Abstract Scope |
Heat effects including part distortion and residual stresses are major factors deteriorating the manufacturing accuracy and structural integrity of fusion welded or additively manufactured products, which have attracted considerable attention from research communities in process modeling and control. For decades, the sequentially coupled thermo-mechanical finite element analysis (FEA) is widely adopted for welding process simulation because the one-way coupling scheme is more efficient in the case of implicit iteration. However, such computational framework faces the bottleneck of scalability in large-scale analysis due to the exponential growth of computational burden with the increase of elements in a FEA model.

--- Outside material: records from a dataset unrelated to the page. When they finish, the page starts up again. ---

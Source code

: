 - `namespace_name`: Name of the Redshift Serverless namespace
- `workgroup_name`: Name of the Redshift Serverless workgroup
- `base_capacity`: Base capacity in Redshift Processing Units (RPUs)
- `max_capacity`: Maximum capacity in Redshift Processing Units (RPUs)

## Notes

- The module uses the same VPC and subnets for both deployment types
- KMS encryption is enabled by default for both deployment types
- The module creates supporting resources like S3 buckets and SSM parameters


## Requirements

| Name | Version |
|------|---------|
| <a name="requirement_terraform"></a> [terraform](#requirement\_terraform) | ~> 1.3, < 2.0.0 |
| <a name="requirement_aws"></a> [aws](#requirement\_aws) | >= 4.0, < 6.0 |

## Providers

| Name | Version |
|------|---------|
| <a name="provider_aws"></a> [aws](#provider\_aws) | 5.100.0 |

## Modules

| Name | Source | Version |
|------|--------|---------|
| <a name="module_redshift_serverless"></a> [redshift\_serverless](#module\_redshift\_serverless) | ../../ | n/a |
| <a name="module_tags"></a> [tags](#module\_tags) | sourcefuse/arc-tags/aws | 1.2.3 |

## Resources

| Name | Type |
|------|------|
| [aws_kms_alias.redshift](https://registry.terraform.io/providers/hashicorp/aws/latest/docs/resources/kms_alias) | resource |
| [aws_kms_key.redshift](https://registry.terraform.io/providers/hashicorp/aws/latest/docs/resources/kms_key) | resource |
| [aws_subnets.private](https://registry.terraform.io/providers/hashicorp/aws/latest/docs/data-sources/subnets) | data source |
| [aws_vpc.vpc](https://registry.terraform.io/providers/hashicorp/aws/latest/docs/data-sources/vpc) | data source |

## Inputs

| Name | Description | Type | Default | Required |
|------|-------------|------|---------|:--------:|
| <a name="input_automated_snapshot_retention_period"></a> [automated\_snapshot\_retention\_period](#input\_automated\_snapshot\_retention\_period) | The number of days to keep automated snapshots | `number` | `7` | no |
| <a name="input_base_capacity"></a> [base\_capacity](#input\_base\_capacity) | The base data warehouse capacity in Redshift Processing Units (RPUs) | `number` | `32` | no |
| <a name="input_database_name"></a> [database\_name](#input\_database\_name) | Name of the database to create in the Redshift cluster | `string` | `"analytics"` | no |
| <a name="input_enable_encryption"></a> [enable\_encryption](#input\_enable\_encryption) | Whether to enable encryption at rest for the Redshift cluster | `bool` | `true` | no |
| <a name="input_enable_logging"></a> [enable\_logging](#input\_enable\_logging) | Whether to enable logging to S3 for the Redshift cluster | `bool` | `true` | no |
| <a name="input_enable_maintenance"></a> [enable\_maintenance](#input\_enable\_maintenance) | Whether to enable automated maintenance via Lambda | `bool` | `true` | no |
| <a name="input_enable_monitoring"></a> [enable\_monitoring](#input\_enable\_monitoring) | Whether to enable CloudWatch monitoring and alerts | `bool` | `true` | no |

In the present study, a fully coupled approach with explicit integration was developed to simulate fusion process induced temperature, distortion, and residual stresses. A material density scaling and heat capacity inverse scaling technique was proposed to accelerate the thermal and mechanical analysis simultaneously, by maintaining the actual property of thermal diffusivity in the spatial and time domain. The scaling factor was optimized by a sensitivity study based on different heat input, melt pool size and plate thickness. To effectively model the springback during clamp removal or local cutting, both the direct explicit analysis and the transfer analysis from explicit to implicit were investigated.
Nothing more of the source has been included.